The Brain Summit is live from New York City for Day 2 and we couldn’t be more excited to have Allison Fass @alliefass from Inc. Magazine giving us what we absolutely need to be thinking about as business and talent leaders. We’ll give you the whole rundown on the 7 trends that you should be paying attention to and WHY later on today.

But I want to focus on her first point and business trend…which is the importance of empathy in leadership. Our CEO Dr. Geil Browning wrote about this topic and how important empathy and relational thinking (Social) is to great leadership. Allison echoes this focus but takes it to a new level with recent data and research that points to the idea that empathy can expand to an ever further reaching spectrum.

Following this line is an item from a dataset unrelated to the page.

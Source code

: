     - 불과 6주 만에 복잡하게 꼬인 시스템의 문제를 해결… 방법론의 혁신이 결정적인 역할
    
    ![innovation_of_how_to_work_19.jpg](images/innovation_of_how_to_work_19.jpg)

She pointed to seven key characteristics that Inc. studied which highlighted successful leadership. I’m talking about leadership that was successful on a results level as well as on a perception level. This article anchored part of Allison’s talk and outlined new trends in leadership—all of which point to empathic leadership as a greater focal point in today’s business environment. What this article and Allison both focused on was how, interestingly, many of these more empathic traits were traditionally thought of as “female” or feminine.

But again, the data proves the effectiveness of this kind of approach. Respondents from societies that value “feminine” traits in their leaders were more likely to be thriving according to a study from Swedish researcher cited in this article.

But it’s the next sentence that I think highlights this point even more fully. Inc.com author Leigh Buchanan states: In the new order of collaborative leadership and team-based everything, the bias is toward soliciting more, and more diverse, perspectives. Employees, needless to say, are down with that.

This sentence epitomizes the nature of the dynamic, changing workplace. Diversity no longer means the same thing it once did in the workplace. Cognitive diversity and the idea of a full spectrum of thinking and behavior is no longer an anomaly—team collaboration and the ability to harness differences is what employees are looking for.

And these traits of great AND empathic leadership are the core of creating a collaborative environment—empathy, vulnerability, generosity, balance, patience, humility, inclusiveness. You can call these feminine or call them empathic, but truly they are what leadership in a collaborative workplace are built on.

More importantly, this is the kind of leadership that is driving business results.